Leading zeros

The confusion between numbers such as 7 and 007 comes up everywhere. We know they’re different—James Bond isn’t Agent 7—and yet the distinction isn’t quite trivial.

How should software handle the two kinds of numbers? The answer isn’t as simple as “Do what the user expects” because different users have different expectations.

Excel

If you type 007 into Excel, by default the software will respond as if to say “Got it. Seven.” If you configure a cell to be text, then it will retain the leading zeros. Many people find this surprising, myself included.

But you can be sure that Microsoft has good reasons for the default behaviors it chooses. These are often business reasons rather than technical reasons. Microsoft wants to please the majority of its user base, not tech wizards. Not only are wizards an unprofitable minority, wizards can take care of themselves.

Zip codes

Someone relayed the following conversation to me recently.

“It took me longer than I thought, but I got the zip codes wrangled.”
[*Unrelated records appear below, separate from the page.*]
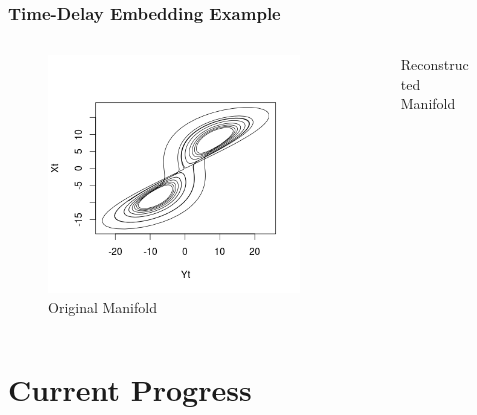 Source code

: \documentclass{beamer}
\begin{document}
\begin{frame}
\frametitle{Time-Delay Embedding Example}
 \begin{columns}[onlytextwidth]
   \begin{column}{0.5\textwidth}
\begin{figure}
\includegraphics[scale=.3]{XY} 
\caption{Original Manifold}
\end{figure} 
\end{column} 
 
\begin{column}{0.5\textwidth}
\vspace{-0.9cm}
\begin{figure}
\caption{Reconstructed Manifold}
\end{figure}
\end{column}

 \end{columns}
\end{frame}










\section{Current Progress}
\end{document}
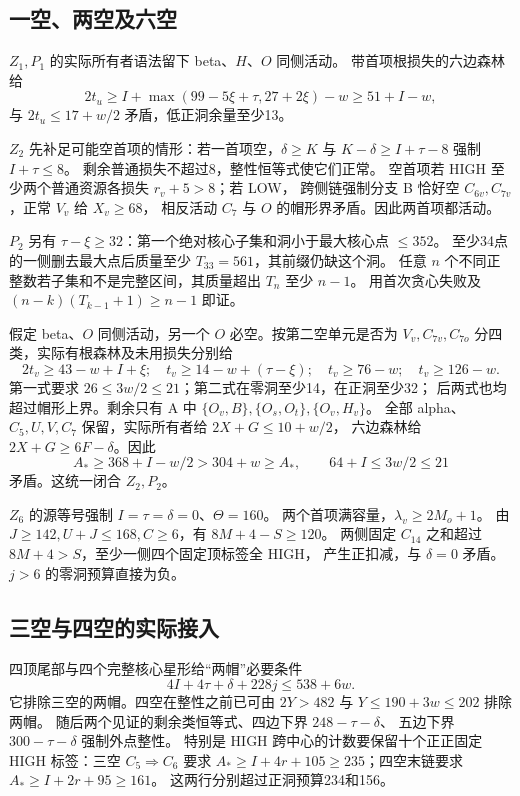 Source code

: \documentclass[11pt,a4paper]{article}
\newcommand{\A}{A_*}
\begin{document}
\subsection{一空、两空及六空}
$Z_1,P_1$ 的实际所有者语法留下 beta、$H$、$O$ 同侧活动。
带首项根损失的六边森林给
\[
 2t_u\ge I+\max(99-5\xi+\tau,27+2\xi)-w\ge51+I-w,
\]
与 $2t_u\le17+w/2$ 矛盾，低正洞余量至少13。

$Z_2$ 先补足可能空首项的情形：若一首项空，$\delta\ge K$ 与
$K-\delta\ge I+\tau-8$ 强制 $I+\tau\le8$。
剩余普通损失不超过8，整性恒等式使它们正常。
空首项若 HIGH 至少两个普通资源各损失 $r_v+5>8$；若 LOW，
跨侧链强制分支 B 恰好空 $C_{6v},C_{7v}$，正常 $V_v$ 给 $X_v\ge68$，
相反活动 $C_7$ 与 $O$ 的帽形界矛盾。因此两首项都活动。

$P_2$ 另有 $\tau-\xi\ge32$：第一个绝对核心子集和洞小于最大核心点 $\le352$。
至少34点的一侧删去最大点后质量至少 $T_{33}=561$，其前缀仍缺这个洞。
任意 $n$ 个不同正整数若子集和不是完整区间，其质量超出 $T_n$ 至少 $n-1$。
用首次贪心失败及 $(n-k)(T_{k-1}+1)\ge n-1$ 即证。

假定 beta、$O$ 同侧活动，另一个 $O$ 必空。按第二空单元是否为 $V_v,C_{7v},C_{7o}$
分四类，实际有根森林及未用损失分别给
\[
 2t_v\ge43-w+I+\xi;\quad
 t_v\ge14-w+(\tau-\xi);\quad t_v\ge76-w;\quad t_v\ge126-w.
\]
第一式要求 $26\le3w/2\le21$；第二式在零洞至少14，在正洞至少32；
后两式也均超过帽形上界。剩余只有 A 中
$\{O_v,B\},\{O_s,O_t\},\{O_v,H_v\}$。
全部 alpha、$C_5,U,V,C_7$ 保留，实际所有者给 $2X+G\le10+w/2$，
六边森林给 $2X+G\ge6F-\delta$。因此
\[
 \A\ge368+I-w/2>304+w\ge\A,
 \qquad64+I\le3w/2\le21
\]
矛盾。这统一闭合 $Z_2,P_2$。

$Z_6$ 的源等号强制 $I=\tau=\delta=0$、$\Theta=160$。
两个首项满容量，$\lambda_v\ge2M_o+1$。
由 $J\ge142,U+J\le168,C\ge6$，有 $8M+4-S\ge120$。
两侧固定 $C_{14}$ 之和超过 $8M+4>S$，至少一侧四个固定顶标签全 HIGH，
产生正扣减，与 $\delta=0$ 矛盾。$j>6$ 的零洞预算直接为负。

\subsection{三空与四空的实际接入}
四顶尾部与四个完整核心星形给“两帽”必要条件
\[
 4I+4\tau+\delta+228j\le538+6w.
\]
它排除三空的两帽。四空在整性之前已可由 $2Y>482$ 与 $Y\le190+3w\le202$ 排除两帽。
随后两个见证的剩余类恒等式、四边下界 $248-\tau-\delta$、
五边下界 $300-\tau-\delta$ 强制外点整性。
特别是 HIGH 跨中心的计数要保留十个正正固定 HIGH 标签：三空 $C_5\Rightarrow C_6$
要求 $\A\ge I+4r+105\ge235$；四空末链要求 $\A\ge I+2r+95\ge161$。
这两行分别超过正洞预算234和156。
\end{document}
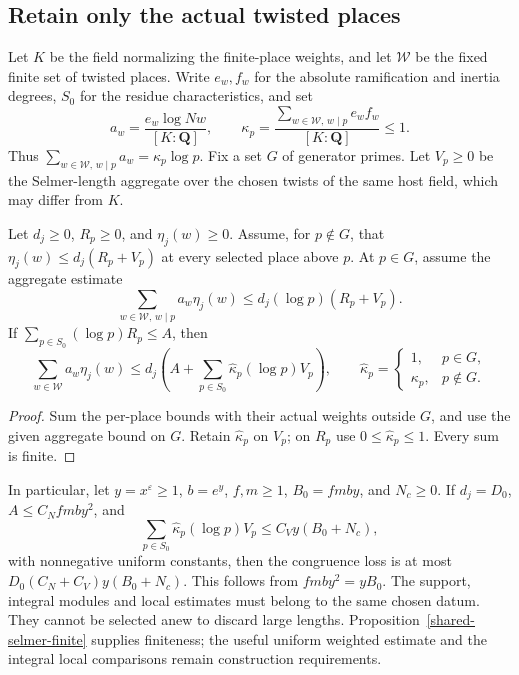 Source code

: \subsection{Retain only the actual twisted places}

Let \(K\) be the field normalizing the finite-place weights, and
let \(\mathcal W\) be the fixed finite set of twisted places.
Write \(e_w,f_w\) for the absolute ramification and inertia degrees,
\(S_0\) for the residue characteristics, and set
\[
 a_w=\frac{e_w\log Nw}{[K:\mathbf Q]},\qquad
 \kappa_p=\frac{\sum_{w\in\mathcal W,\,w\mid p}e_wf_w}
                  {[K:\mathbf Q]}\le1.
\]
Thus \(\sum_{w\in\mathcal W,\,w\mid p}a_w=\kappa_p\log p\).
Fix a set \(G\) of generator primes.  Let \(V_p\ge0\) be the
Selmer-length aggregate over the chosen twists of the same host
field, which may differ from \(K\).

\begin{proposition}\label{shared-twisted-selmer-budget}
Let \(d_j\ge0\), \(R_p\ge0\), and \(\eta_j(w)\ge0\).
Assume, for \(p\notin G\), that
\(\eta_j(w)\le d_j(R_p+V_p)\) at every selected place above \(p\).
At \(p\in G\), assume the aggregate estimate
\[
 \sum_{w\in\mathcal W,\,w\mid p}a_w\eta_j(w)
               \le d_j(\log p)(R_p+V_p).
\]
If \(\sum_{p\in S_0}(\log p)R_p\le A\), then
\[
 \sum_{w\in\mathcal W}a_w\eta_j(w)
 \le d_j\left(A+\sum_{p\in S_0}\widehat\kappa_p(\log p)V_p\right),
 \qquad
 \widehat\kappa_p=
 \begin{cases}1,&p\in G,\\ \kappa_p,&p\notin G.\end{cases}
\]
\end{proposition}
\begin{proof}
Sum the per-place bounds with their actual weights outside \(G\),
and use the given aggregate bound on \(G\).  Retain
\(\widehat\kappa_p\) on \(V_p\); on \(R_p\) use
\(0\le\widehat\kappa_p\le1\).  Every sum is finite.
\end{proof}

In particular, let \(y=x^\varepsilon\ge1\), \(b=e^y\),
\(f,m\ge1\), \(B_0=fmby\), and \(N_c\ge0\).
If \(d_j=D_0\), \(A\le C_Nfmby^2\), and
\[
 \sum_{p\in S_0}\widehat\kappa_p(\log p)V_p
                       \le C_Vy(B_0+N_c),
\]
with nonnegative uniform constants, then the congruence loss is at
most \(D_0(C_N+C_V)y(B_0+N_c)\).  This follows from
\(fmby^2=yB_0\).  The support, integral modules and local estimates
must belong to the same chosen datum.  They cannot be selected anew
to discard large lengths.  Proposition~\ref{shared-selmer-finite}
supplies finiteness; the useful uniform weighted estimate and the
integral local comparisons remain construction requirements.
“Leading zeros trip you up?”

“Yeah, how did you guess?”

“This isn’t my 01st rodeo.”

I’ve run into this, as has almost everyone who has ever worked with zip codes. The Boston zip code 02134 is not the number 2,134.

Octal

In Perl the expression (02134 > 2000) evaluates to false. That is because in some software, including the perl interpreter, a leading zero indicates that a number is written in octal, i.e. base 8. So 02134 represents 2134eight = 1116ten, which is less than 2000ten.

Update: I’d forgotten that C acts the same way until Wayne reminded me in the comments.  I don’t think I’ve ever (deliberately) used that feature in C.

Dates

I’m an American, and I use American-style dates in public correspondence. But privately I use YYYY-MM-DD dates so that dates always sort as intended, regardless of whether a particular piece of software interprets these symbols as numbers, text, or dates.

Computer science versus software engineering

From a computer science perspective, the root of the problem is not being explicit about data types. In computer science lingo, 7 and 2134 are integers, while 007 and 02134 are “words” built on the “alphabet” consisting of the digits 0 through 9. Integers and words have different data types. Furthermore, 007 and 02134 are not just words but representations of different data types: one is a serial number and the other is a postal code. And neither is not an octal number.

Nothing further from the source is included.